[Extracted data entries]
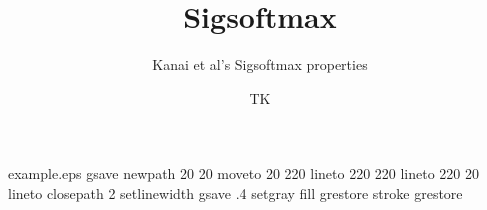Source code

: %
%
%
%
%
\begin{filecontents*}{example.eps}
gsave
newpath
  20 20 moveto
  20 220 lineto
  220 220 lineto
  220 20 lineto
closepath
2 setlinewidth
gsave
  .4 setgray fill
grestore
stroke
grestore
\end{filecontents*}
%
\RequirePackage{fix-cm}
%
\documentclass[smallextended]{svjour3}       %
%
\smartqed  %
%
\usepackage{graphicx}
%
%
%
%
%


\title{Sigsoftmax%
}
\subtitle{Kanai et al's Sigsoftmax properties}


\author{TK}


\maketitle

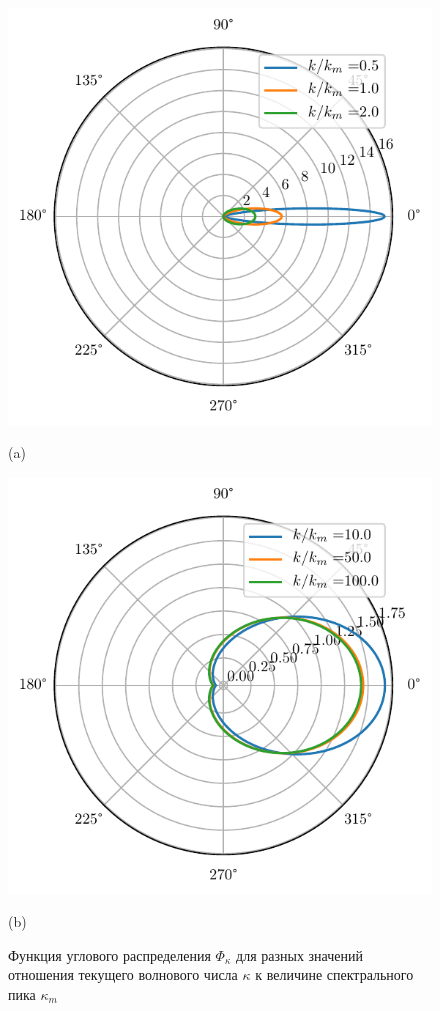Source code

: \begin{figure}[h!]
    \begin{minipage}{0.49\linewidth}
        \centering
        \includegraphics[width=\linewidth]{fig/full_angles1.pdf}

        (a)
    \end{minipage}
    \begin{minipage}{0.49\linewidth}
        \centering
        \includegraphics[width=\linewidth]{fig/full_angles2.pdf}

        (b)
    \end{minipage}
    \caption{Функция углового распределения $\Phi_{\kappa}$ для разных значений
    отношения текущего волнового числа $\kappa$ к величине спектрального пика
$\kappa_m$}
    \label{fig:angles_distrib}
\end{figure}


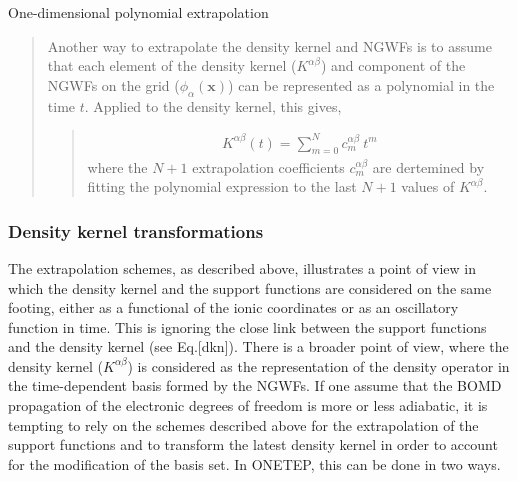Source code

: \documentclass[letterpaper,10pt,english]{sphinxmanual}
\begin{document}
One-dimensional polynomial extrapolation
\begin{quote}

\begin{DUlineblock}{0em}
\item[] Another way to extrapolate the density kernel and NGWFs is to
assume that each element of the density kernel
(\(K^{\alpha\beta}\)) and component of the NGWFs on the grid
(\(\phi_{\alpha}(\mathbf{x})\)) can be represented as a
polynomial in the time \(t\). Applied to the density kernel,
this gives,
\end{DUlineblock}
\begin{quote}
\label{\detokenize{BOMD:equation-polyxtpol1}}\begin{equation}\label{equation:BOMD:polyxtpol1}
\begin{split}K^{\alpha\beta}(t) = \sum_{m=0}^N c^{\alpha \beta}_m \ t^{m}\end{split}
\end{equation}
where the \(N+1\) extrapolation coefficients
\(c^{\alpha \beta}_m\) are dertemined by fitting the
polynomial expression to the last \(N+1\) values of
\(K^{\alpha\beta}\).
\end{quote}
\end{quote}


\subsubsection{Density kernel transformations}
\label{\detokenize{BOMD:density-kernel-transformations}}
The extrapolation schemes, as described above, illustrates a point of
view in which the density kernel and the support functions are
considered on the same footing, either as a functional of the ionic
coordinates or as an oscillatory function in time. This is ignoring the
close link between the support functions and the density kernel (see
Eq.{[}dkn{]}). There is a broader point of view, where the density kernel
(\(K^{\alpha \beta}\)) is considered as the representation of the
density operator in the time-dependent basis formed by the NGWFs. If one
assume that the BOMD propagation of the electronic degrees of freedom is
more or less adiabatic, it is tempting to rely on the schemes described
above for the extrapolation of the support functions and to transform
the latest density kernel in order to account for the modification of
the basis set. In ONETEP, this can be done in two ways.
\end{document}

ACTIVITY >> Only the last part of the records is wanted. Repeat it exactly, beginning at the line containing "the latest density" and ending at the final line.

RESPONSE TO THE TASK >>
the latest density kernel in order to account for the modification of
the basis set. In ONETEP, this can be done in two ways.
\end{document}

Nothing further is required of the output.